*** SUPPLIED ENTRIES

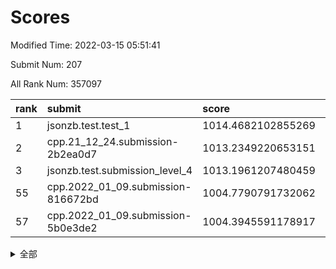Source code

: # Scores

Modified Time: 2022-03-15 05:51:41

Submit Num: 207

All Rank Num: 357097

| rank |               submit               |       score        |       sigma        | pk_num |
| :--- | :--------------------------------- | :----------------- | :----------------- | :----- |
| 1    | jsonzb.test.test_1                 | 1014.4682102855269 | 0.8385734175525233 | 6897   |
| 2    | cpp.21_12_24.submission-2b2ea0d7   | 1013.2349220653151 | 0.7950635994302504 | 6900   |
| 3    | jsonzb.test.submission_level_4     | 1013.1961207480459 | 0.800747076082211  | 6898   |
| 55   | cpp.2022_01_09.submission-816672bd | 1004.7790791732062 | 0.7376123416496619 | 6900   |
| 57   | cpp.2022_01_09.submission-5b0e3de2 | 1004.3945591178917 | 0.726115866586524  | 6895   |


<details>
<summary>全部</summary>

| rank |                 submit                 |       score        |       sigma        | pk_num |
| :--- | :------------------------------------- | :----------------- | :----------------- | :----- |
| 1    | jsonzb.test.test_1                     | 1014.4682102855269 | 0.8385734175525233 | 6897   |
| 2    | cpp.21_12_24.submission-2b2ea0d7       | 1013.2349220653151 | 0.7950635994302504 | 6900   |
| 3    | jsonzb.test.submission_level_4         | 1013.1961207480459 | 0.800747076082211  | 6898   |
| 4    | gobigger.level_3.submission_level_3_2  | 1012.0865067820791 | 0.7645853652014711 | 6903   |
| 5    | gobigger.level_3.submission_level_3_21 | 1011.9168452835149 | 0.7684570147564466 | 6901   |
| 6    | gobigger.level_3.submission_level_3_6  | 1011.7401282135557 | 0.7960641649806226 | 6896   |
| 7    | gobigger.level_3.submission_level_3_35 | 1011.6692213784127 | 0.7582053777310473 | 6902   |
| 8    | gobigger.level_3.submission_level_3_37 | 1011.2319302053402 | 0.7577389962172769 | 6900   |
| 9    | gobigger.level_3.submission_level_3_8  | 1011.1134590896074 | 0.7594401178422524 | 6901   |
| 10   | gobigger.level_3.submission_level_3_30 | 1010.9776153839214 | 0.7918814588268214 | 6901   |
| 11   | gobigger.level_3.submission_level_3_48 | 1010.8643377600504 | 0.7803689607123575 | 6903   |
| 12   | gobigger.level_3.submission_level_3_36 | 1010.8567781003021 | 0.7584552875376733 | 6901   |
| 13   | gobigger.level_3.submission_level_3_20 | 1010.8204162513363 | 0.7879523249176533 | 6904   |
| 14   | gobigger.level_3.submission_level_3_24 | 1010.7665078826834 | 0.7785232657774417 | 6901   |
| 15   | gobigger.level_3.submission_level_3_47 | 1010.7169988105011 | 0.7862668026355875 | 6902   |
| 16   | gobigger.level_3.submission_level_3_31 | 1010.6473675774553 | 0.7419070408642    | 6906   |
| 17   | gobigger.level_3.submission_level_3_22 | 1010.598428317279  | 0.7671993892684348 | 6900   |
| 18   | gobigger.level_3.submission_level_3_33 | 1010.5882645240732 | 0.7669419575263267 | 6897   |
| 19   | gobigger.level_3.submission_level_3_38 | 1010.422357310764  | 0.7811640102474157 | 6903   |
| 20   | gobigger.level_3.submission_level_3_27 | 1010.413972415539  | 0.7586872027711664 | 6902   |
| 21   | gobigger.level_3.submission_level_3_26 | 1010.4113044383224 | 0.7610079612600018 | 6903   |
| 22   | gobigger.level_3.submission_level_3_43 | 1010.4066728039013 | 0.7761384316529387 | 6902   |
| 23   | gobigger.level_3.submission_level_3_28 | 1010.3512096865203 | 0.7634005204325709 | 6903   |
| 24   | gobigger.level_3.submission_level_3_41 | 1010.3152719416546 | 0.7600400735038582 | 6901   |
| 25   | gobigger.level_3.submission_level_3_15 | 1010.3042075408454 | 0.7645595879500974 | 6900   |
| 26   | gobigger.level_3.submission_level_3_5  | 1010.3021033086455 | 0.7724269388807651 | 6904   |
| 27   | gobigger.level_3.submission_level_3_4  | 1010.3009911092213 | 0.7660569078660432 | 6903   |
| 28   | gobigger.level_3.submission_level_3_12 | 1010.2642888119326 | 0.7712955030512367 | 6907   |
| 29   | gobigger.level_3.submission_level_3_49 | 1010.2225637346323 | 0.7592468367978932 | 6902   |
| 30   | gobigger.level_3.submission_level_3_29 | 1010.2079600507074 | 0.756428417108386  | 6904   |
| 31   | gobigger.level_3.submission_level_3_19 | 1010.2069257125667 | 0.7431867735767468 | 6897   |
| 32   | gobigger.level_3.submission_level_3_18 | 1010.1775759961228 | 0.7652785186170862 | 6906   |
| 33   | gobigger.level_3.submission_level_3_44 | 1010.0609966727421 | 0.7621836924953241 | 6897   |
| 34   | gobigger.level_3.submission_level_3_14 | 1010.0005718703767 | 0.7456123379990165 | 6901   |
| 35   | gobigger.level_3.submission_level_3_23 | 1009.9524324003347 | 0.7576329946511045 | 6900   |
| 36   | gobigger.level_3.submission_level_3_40 | 1009.9405015827144 | 0.7779062162412962 | 6896   |
| 37   | gobigger.level_3.submission_level_3_45 | 1009.9136813300439 | 0.7553462218546554 | 6900   |
| 38   | gobigger.level_3.submission_level_3_1  | 1009.831504544368  | 0.7578473041960798 | 6903   |
| 39   | gobigger.level_3.submission_level_3_16 | 1009.8248347136207 | 0.7767596074816264 | 6901   |
| 40   | gobigger.level_3.submission_level_3_11 | 1009.602539005759  | 0.7450955523071306 | 6897   |
| 41   | gobigger.level_3.submission_level_3_17 | 1009.597369435772  | 0.7554036828774318 | 6898   |
| 42   | gobigger.level_3.submission_level_3_9  | 1009.5844958121486 | 0.7400294106692445 | 6898   |
| 43   | gobigger.level_3.submission_level_3_3  | 1009.5808633562525 | 0.7532934728402739 | 6898   |
| 44   | gobigger.level_3.submission_level_3_13 | 1009.3506900572519 | 0.7269127606584066 | 6899   |
| 45   | gobigger.level_3.submission_level_3_34 | 1009.3190358968601 | 0.7662276373455759 | 6896   |
| 46   | gobigger.level_3.submission_level_3_10 | 1009.3007686828568 | 0.7476239960924692 | 6900   |
| 47   | gobigger.level_3.submission_level_3_42 | 1009.2439027668722 | 0.7372552390418237 | 6901   |
| 48   | gobigger.level_3.submission_level_3_32 | 1009.180228355701  | 0.7404977928595874 | 6900   |
| 49   | gobigger.level_3.submission_level_3_39 | 1008.8571038021477 | 0.7232496292576883 | 6899   |
| 50   | gobigger.level_3.submission_level_3_7  | 1008.7952999192252 | 0.7285844570655106 | 6896   |
| 51   | gobigger.level_3.submission_level_3_25 | 1008.7360567523785 | 0.7485312032608952 | 6902   |
| 52   | gobigger.level_3.submission_level_3_46 | 1008.3617958877849 | 0.7592495012657603 | 6905   |
| 53   | gobigger.level_3.submission_level_3_0  | 1007.4284901690152 | 0.7539284979566395 | 6905   |
| 54   | gobigger.level_1.submission_level_1_13 | 1005.3252774122407 | 0.7204277083148045 | 6897   |
| 55   | cpp.2022_01_09.submission-816672bd     | 1004.7790791732062 | 0.7376123416496619 | 6900   |
| 56   | gobigger.level_1.submission_level_1_16 | 1004.4630939988898 | 0.7291373184133623 | 6900   |
| 57   | cpp.2022_01_09.submission-5b0e3de2     | 1004.3945591178917 | 0.726115866586524  | 6895   |
| 58   | gobigger.level_1.submission_level_1_17 | 1004.3319761277585 | 0.7174139528425678 | 6903   |
| 59   | gobigger.level_1.submission_level_1_2  | 1004.2290739144726 | 0.7190049740328878 | 6901   |
| 60   | gobigger.level_1.submission_level_1_9  | 1004.1398581121707 | 0.711627862805577  | 6903   |
| 61   | gobigger.level_1.submission_level_1_1  | 1004.0812890418166 | 0.7089056380311858 | 6901   |
| 62   | gobigger.level_1.submission_level_1_4  | 1004.0734080024705 | 0.7204437175067294 | 6896   |
| 63   | gobigger.level_1.submission_level_1_6  | 1003.8123543471454 | 0.7165242892414968 | 6899   |
| 64   | gobigger.level_1.submission_level_1_36 | 1003.69790692773   | 0.7131957919202682 | 6904   |
| 65   | gobigger.level_1.submission_level_1_48 | 1003.6851072475401 | 0.7189882558910545 | 6898   |
| 66   | gobigger.level_1.submission_level_1_35 | 1003.6702481045387 | 0.7179473556529964 | 6901   |
| 67   | gobigger.level_1.submission_level_1_14 | 1003.6320817118337 | 0.7076194941046763 | 6896   |
| 68   | gobigger.level_1.submission_level_1_29 | 1003.5815488739685 | 0.7102496833316579 | 6903   |
| 69   | gobigger.level_1.submission_level_1_40 | 1003.5598952776369 | 0.7049895316571847 | 6901   |
| 70   | gobigger.level_1.submission_level_1_21 | 1003.5546358281607 | 0.7251693211820602 | 6896   |
| 71   | gobigger.level_1.submission_level_1_5  | 1003.5436434132591 | 0.7127258242159074 | 6899   |
| 72   | gobigger.level_1.submission_level_1_39 | 1003.5332130273724 | 0.715553593428205  | 6895   |
| 73   | gobigger.level_1.submission_level_1_26 | 1003.5194481875897 | 0.721528733751201  | 6901   |
| 74   | gobigger.level_1.submission_level_1_24 | 1003.5053992149562 | 0.718299818114507  | 6904   |
| 75   | gobigger.level_1.submission_level_1_11 | 1003.4497129124774 | 0.7198196621561566 | 6902   |
| 76   | gobigger.level_1.submission_level_1_27 | 1003.3527165082411 | 0.7077460129880856 | 6901   |
| 77   | gobigger.level_1.submission_level_1_34 | 1003.350755711868  | 0.7172645327299487 | 6902   |
| 78   | gobigger.level_1.submission_level_1_15 | 1003.3072463270208 | 0.7233788812495221 | 6905   |
| 79   | gobigger.level_1.submission_level_1_42 | 1003.2661800236128 | 0.7206980098742789 | 6897   |
| 80   | gobigger.level_1.submission_level_1_19 | 1003.1821305384852 | 0.7245299105011512 | 6902   |
| 81   | gobigger.level_1.submission_level_1_32 | 1003.1282232238854 | 0.7215800209136433 | 6899   |
| 82   | gobigger.level_1.submission_level_1_7  | 1003.0699231477565 | 0.7163614811257754 | 6903   |
| 83   | gobigger.level_1.submission_level_1_46 | 1003.0564642771858 | 0.7037542260475801 | 6901   |
| 84   | gobigger.level_1.submission_level_1_41 | 1002.9826382776208 | 0.7238097046920549 | 6899   |
| 85   | gobigger.level_1.submission_level_1_38 | 1002.9323181022388 | 0.7106322686392411 | 6900   |
| 86   | gobigger.level_1.submission_level_1_3  | 1002.9046745196996 | 0.6995498855899961 | 6904   |
| 87   | gobigger.level_1.submission_level_1_25 | 1002.8841597250761 | 0.7271299352630022 | 6903   |
| 88   | gobigger.level_1.submission_level_1_31 | 1002.8549977183355 | 0.7183350774281732 | 6897   |
| 89   | gobigger.level_1.submission_level_1_45 | 1002.8285100243902 | 0.7131052448860119 | 6900   |
| 90   | gobigger.level_1.submission_level_1_30 | 1002.7740997588464 | 0.7141444610478742 | 6901   |
| 91   | gobigger.level_1.submission_level_1_33 | 1002.7693680040952 | 0.7081903814389685 | 6897   |
| 92   | gobigger.level_1.submission_level_1_37 | 1002.769095782156  | 0.7234313713159978 | 6900   |
| 93   | gobigger.level_1.submission_level_1_20 | 1002.561279844552  | 0.7067535815926301 | 6895   |
| 94   | gobigger.level_1.submission_level_1_8  | 1002.5551601185448 | 0.7233328656952762 | 6903   |
| 95   | gobigger.level_1.submission_level_1_12 | 1002.5284126710611 | 0.7271079848480461 | 6899   |
| 96   | gobigger.level_1.submission_level_1_28 | 1002.4978722836316 | 0.7173703370724509 | 6899   |
| 97   | gobigger.level_1.submission_level_1_10 | 1002.4821350604826 | 0.7189123403119226 | 6898   |
| 98   | gobigger.level_1.submission_level_1_18 | 1002.4587833335987 | 0.7056257529189928 | 6899   |
| 99   | gobigger.level_1.submission_level_1_44 | 1002.4399145254092 | 0.7116976046021238 | 6903   |
| 100  | gobigger.level_1.submission_level_1_43 | 1002.2749430768    | 0.715780933241143  | 6904   |
| 101  | gobigger.level_1.submission_level_1_0  | 1002.2572632370639 | 0.7163160625477875 | 6900   |
| 102  | gobigger.level_1.submission_level_1_22 | 1002.1720766933307 | 0.7136617358235267 | 6905   |
| 103  | gobigger.level_1.submission_level_1_23 | 1002.0776590016754 | 0.7101223122594836 | 6899   |
| 104  | gobigger.level_1.submission_level_1_47 | 1001.8458799360059 | 0.7005959311173029 | 6904   |
| 105  | gobigger.level_1.submission_level_1_49 | 1001.6615880534657 | 0.7059262579687973 | 6900   |
| 106  | gobigger.random.submission_random_28   | 997.1124843428262  | 0.7054415293267702 | 6899   |
| 107  | gobigger.random.submission_random_40   | 997.0737670033449  | 0.6995164652289514 | 6899   |
| 108  | gobigger.random.submission_random_33   | 997.0187755427148  | 0.7021380791826869 | 6900   |
| 109  | gobigger.random.submission_random_19   | 996.9676452206886  | 0.7023508558682908 | 6902   |
| 110  | gobigger.random.submission_random_17   | 996.8150998016054  | 0.7036865605937483 | 6895   |
| 111  | gobigger.random.submission_random_16   | 996.8024851627558  | 0.7259775720167151 | 6904   |
| 112  | gobigger.random.submission_random_21   | 996.7590974791382  | 0.709545985900467  | 6897   |
| 113  | gobigger.random.submission_random_35   | 996.735516128091   | 0.715567845610579  | 6904   |
| 114  | gobigger.random.submission_random_12   | 996.6160198581946  | 0.7160479091249314 | 6897   |
| 115  | gobigger.random.submission_random_13   | 996.4987988036199  | 0.7161173066179551 | 6900   |
| 116  | gobigger.random.submission_random_14   | 996.4860250266072  | 0.7187612817796292 | 6905   |
| 117  | gobigger.random.submission_random_3    | 996.4796311575483  | 0.6987620228531847 | 6901   |
| 118  | gobigger.random.submission_random_26   | 996.4445000985131  | 0.6967420250539953 | 6895   |
| 119  | gobigger.random.submission_random_45   | 996.2872926632269  | 0.716337054880537  | 6904   |
| 120  | gobigger.random.submission_random_0    | 996.2510241356224  | 0.7022470631082474 | 6897   |
| 121  | gobigger.random.submission_random_32   | 996.212649843939   | 0.7176931249596306 | 6904   |
| 122  | gobigger.random.submission_random_34   | 996.2076356184109  | 0.7110697942558118 | 6900   |
| 123  | gobigger.random.submission_random_39   | 996.1988037788893  | 0.710071672451217  | 6892   |
| 124  | gobigger.random.submission_random_44   | 996.1785906656445  | 0.7100789988413518 | 6906   |
| 125  | gobigger.random.submission_random_20   | 996.1670128453925  | 0.6950711142093898 | 6904   |
| 126  | gobigger.random.submission_random_43   | 996.1362295998596  | 0.7242818051371105 | 6901   |
| 127  | gobigger.random.submission_random_36   | 996.1324696613361  | 0.711464235601455  | 6898   |
| 128  | gobigger.random.submission_random_18   | 996.07670765429    | 0.715241880543027  | 6901   |
| 129  | gobigger.random.submission_random_41   | 995.9716909914279  | 0.703758528674493  | 6903   |
| 130  | gobigger.random.submission_random_10   | 995.9605928030668  | 0.7107104420858817 | 6902   |
| 131  | gobigger.random.submission_random_49   | 995.9521371263917  | 0.7139276458445523 | 6893   |
| 132  | gobigger.random.submission_random_8    | 995.8976918386156  | 0.7178614515936302 | 6903   |
| 133  | gobigger.random.submission_random_24   | 995.8640503738667  | 0.7135406095196977 | 6900   |
| 134  | gobigger.random.submission_random_22   | 995.8231337534311  | 0.712689538360313  | 6900   |
| 135  | gobigger.random.submission_random_31   | 995.8089772086101  | 0.7167912836069509 | 6904   |
| 136  | gobigger.random.submission_random_11   | 995.705478635514   | 0.7067996290344869 | 6895   |
| 137  | gobigger.random.submission_random_23   | 995.6967475828196  | 0.7041704850700458 | 6900   |
| 138  | gobigger.random.submission_random_46   | 995.6626993223778  | 0.7083086871834842 | 6903   |
| 139  | gobigger.random.submission_random_29   | 995.6283441618737  | 0.712890971511635  | 6899   |
| 140  | gobigger.random.submission_random_15   | 995.509700708456   | 0.727267629330688  | 6896   |
| 141  | gobigger.random.submission_random_42   | 995.4909758665184  | 0.7023582291394312 | 6899   |
| 142  | gobigger.random.submission_random_47   | 995.4410176319682  | 0.7130412636485958 | 6900   |
| 143  | gobigger.random.submission_random_37   | 995.4148894832459  | 0.7079950317016205 | 6904   |
| 144  | gobigger.random.submission_random_7    | 995.4125231086379  | 0.7126438893142294 | 6898   |
| 145  | gobigger.random.submission_random_5    | 995.4106332507262  | 0.7136566601784367 | 6897   |
| 146  | gobigger.random.submission_random_9    | 995.3637470840036  | 0.7145448521088275 | 6897   |
| 147  | gobigger.random.submission_random_30   | 995.3128349261043  | 0.7286407114578273 | 6898   |
| 148  | gobigger.random.submission_random_48   | 995.2573299656846  | 0.7097696187706483 | 6903   |
| 149  | gobigger.random.submission_random_2    | 995.2379438166216  | 0.7133882777519329 | 6899   |
| 150  | gobigger.random.submission_random_25   | 995.2286199460627  | 0.7027725180730671 | 6904   |
| 151  | gobigger.random.submission_random_6    | 995.1638986877482  | 0.7217150251556766 | 6900   |
| 152  | gobigger.random.submission_random_27   | 995.1409364781761  | 0.7053169068216333 | 6901   |
| 153  | gobigger.random.submission_random_38   | 995.0755076487096  | 0.7110974353324596 | 6902   |
| 154  | gobigger.random.submission_random_1    | 994.8679777508048  | 0.7160162731436177 | 6899   |
| 155  | gobigger.random.submission_random_4    | 994.8328877900353  | 0.6971940707533534 | 6905   |
| 156  | gobigger.level_2.submission_level_2_48 | 994.0086629194276  | 0.718795196811348  | 6905   |
| 157  | gobigger.level_2.submission_level_2_24 | 993.6360189891636  | 0.74818947825145   | 6902   |
| 158  | gobigger.level_2.submission_level_2_2  | 993.5163688083106  | 0.7258537912278439 | 6899   |
| 159  | gobigger.level_2.submission_level_2_10 | 993.4951559663631  | 0.738011669014131  | 6899   |
| 160  | gobigger.level_2.submission_level_2_20 | 993.3814996216636  | 0.7402586080148419 | 6895   |
| 161  | gobigger.level_2.submission_level_2_46 | 993.3698095740564  | 0.734901558620744  | 6895   |
| 162  | gobigger.level_2.submission_level_2_42 | 993.0837787342181  | 0.74397845617867   | 6905   |
| 163  | gobigger.level_2.submission_level_2_19 | 993.0746939188549  | 0.7528923137572332 | 6902   |
| 164  | gobigger.level_2.submission_level_2_41 | 993.0622640030002  | 0.741991268525724  | 6897   |
| 165  | gobigger.level_2.submission_level_2_22 | 993.0262343618239  | 0.7345541456746248 | 6906   |
| 166  | gobigger.level_2.submission_level_2_33 | 992.8420587133106  | 0.7355582778225122 | 6906   |
| 167  | gobigger.level_2.submission_level_2_45 | 992.837679042535   | 0.7341231059108799 | 6897   |
| 168  | gobigger.level_2.submission_level_2_39 | 992.829695627276   | 0.7361429877180499 | 6905   |
| 169  | gobigger.level_2.submission_level_2_11 | 992.7627869643229  | 0.7323036521711936 | 6900   |
| 170  | gobigger.level_2.submission_level_2_17 | 992.6854411721621  | 0.7482918190029977 | 6896   |
| 171  | gobigger.level_2.submission_level_2_35 | 992.596890485154   | 0.7357963078100819 | 6901   |
| 172  | gobigger.level_2.submission_level_2_23 | 992.5095626197376  | 0.7316371566602066 | 6900   |
| 173  | gobigger.level_2.submission_level_2_7  | 992.4459977173709  | 0.7394528976579422 | 6906   |
| 174  | gobigger.level_2.submission_level_2_13 | 992.4251715849426  | 0.7404429354865103 | 6904   |
| 175  | gobigger.level_2.submission_level_2_4  | 992.3669698063707  | 0.7405052048758378 | 6903   |
| 176  | gobigger.level_2.submission_level_2_36 | 992.277518433106   | 0.743235788795513  | 6897   |
| 177  | gobigger.level_2.submission_level_2_14 | 992.216976612434   | 0.7494679688209754 | 6902   |
| 178  | gobigger.level_2.submission_level_2_15 | 992.1581674616667  | 0.7318089437137384 | 6905   |
| 179  | gobigger.level_2.submission_level_2_6  | 992.156434806067   | 0.734136788138144  | 6894   |
| 180  | gobigger.level_2.submission_level_2_27 | 992.0893803777154  | 0.7579002750455514 | 6903   |
| 181  | gobigger.level_2.submission_level_2_25 | 992.0743088178805  | 0.7757368233769534 | 6903   |
| 182  | gobigger.level_2.submission_level_2_8  | 992.0613929706905  | 0.7373346801077127 | 6896   |
| 183  | gobigger.level_2.submission_level_2_47 | 992.0179603962827  | 0.7453950594700323 | 6900   |
| 184  | gobigger.level_2.submission_level_2_28 | 991.9264171859796  | 0.7569489000096286 | 6897   |
| 185  | gobigger.level_2.submission_level_2_43 | 991.8548853717622  | 0.7414055385572633 | 6904   |
| 186  | gobigger.level_2.submission_level_2_5  | 991.8132304329047  | 0.7377945720145637 | 6902   |
| 187  | gobigger.level_2.submission_level_2_44 | 991.8026101869461  | 0.7516824252457882 | 6903   |
| 188  | gobigger.level_2.submission_level_2_34 | 991.7674751456061  | 0.7411669588404549 | 6902   |
| 189  | gobigger.level_2.submission_level_2_29 | 991.7248010248182  | 0.727208532508014  | 6904   |
| 190  | gobigger.level_2.submission_level_2_12 | 991.6707052179543  | 0.7526082151066501 | 6898   |
| 191  | gobigger.level_2.submission_level_2_49 | 991.6526981537525  | 0.7391641999107932 | 6898   |
| 192  | gobigger.level_2.submission_level_2_31 | 991.6523277055194  | 0.7409154637153964 | 6907   |
| 193  | gobigger.level_2.submission_level_2_3  | 991.4384623167888  | 0.7545803019103631 | 6902   |
| 194  | gobigger.level_2.submission_level_2_37 | 991.3051919583734  | 0.7671613922519313 | 6893   |
| 195  | gobigger.level_2.submission_level_2_30 | 991.246431404211   | 0.7592500387105211 | 6899   |
| 196  | gobigger.level_2.submission_level_2_16 | 991.2108087637716  | 0.7522241093559986 | 6903   |
| 197  | gobigger.level_2.submission_level_2_0  | 991.1294381887736  | 0.755386853909968  | 6902   |
| 198  | gobigger.level_2.submission_level_2_1  | 991.0396701803918  | 0.755954155028588  | 6894   |
| 199  | gobigger.level_2.submission_level_2_26 | 990.9598977734497  | 0.7390672721125096 | 6890   |
| 200  | gobigger.level_2.submission_level_2_40 | 990.9574758366377  | 0.7583141494067694 | 6900   |
| 201  | gobigger.level_2.submission_level_2_38 | 990.8636458288419  | 0.7629056806454121 | 6904   |
| 202  | gobigger.level_2.submission_level_2_32 | 990.7742713591529  | 0.762055435434584  | 6902   |
| 203  | gobigger.level_2.submission_level_2_18 | 990.6604976464896  | 0.7845528456522648 | 6899   |
| 204  | gobigger.level_2.submission_level_2_21 | 990.4254054512675  | 0.7709215716731258 | 6900   |
| 205  | gobigger.level_2.submission_level_2_9  | 990.0245223946804  | 0.7460190843267666 | 6897   |
| 206  | gobigger.none.submission_none_0        | 976.8681567155434  | 1.3681128167027252 | 6901   |
| 207  | gobigger.none.submission_none_1        | 975.0819940205334  | 1.5221918415881504 | 6902   |

</details>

******

WORK INSTRUCTIONS: Could you restate word for word the lines above, from the one that contains "0.7161173066179551 | 6900" through the one that contains "0.7107104420858817 | 6902", and no others?

SOLVED PROBLEM:
| 115  | gobigger.random.submission_random_13   | 996.4987988036199  | 0.7161173066179551 | 6900   |
| 116  | gobigger.random.submission_random_14   | 996.4860250266072  | 0.7187612817796292 | 6905   |
| 117  | gobigger.random.submission_random_3    | 996.4796311575483  | 0.6987620228531847 | 6901   |
| 118  | gobigger.random.submission_random_26   | 996.4445000985131  | 0.6967420250539953 | 6895   |
| 119  | gobigger.random.submission_random_45   | 996.2872926632269  | 0.716337054880537  | 6904   |
| 120  | gobigger.random.submission_random_0    | 996.2510241356224  | 0.7022470631082474 | 6897   |
| 121  | gobigger.random.submission_random_32   | 996.212649843939   | 0.7176931249596306 | 6904   |
| 122  | gobigger.random.submission_random_34   | 996.2076356184109  | 0.7110697942558118 | 6900   |
| 123  | gobigger.random.submission_random_39   | 996.1988037788893  | 0.710071672451217  | 6892   |
| 124  | gobigger.random.submission_random_44   | 996.1785906656445  | 0.7100789988413518 | 6906   |
| 125  | gobigger.random.submission_random_20   | 996.1670128453925  | 0.6950711142093898 | 6904   |
| 126  | gobigger.random.submission_random_43   | 996.1362295998596  | 0.7242818051371105 | 6901   |
| 127  | gobigger.random.submission_random_36   | 996.1324696613361  | 0.711464235601455  | 6898   |
| 128  | gobigger.random.submission_random_18   | 996.07670765429    | 0.715241880543027  | 6901   |
| 129  | gobigger.random.submission_random_41   | 995.9716909914279  | 0.703758528674493  | 6903   |
| 130  | gobigger.random.submission_random_10   | 995.9605928030668  | 0.7107104420858817 | 6902   |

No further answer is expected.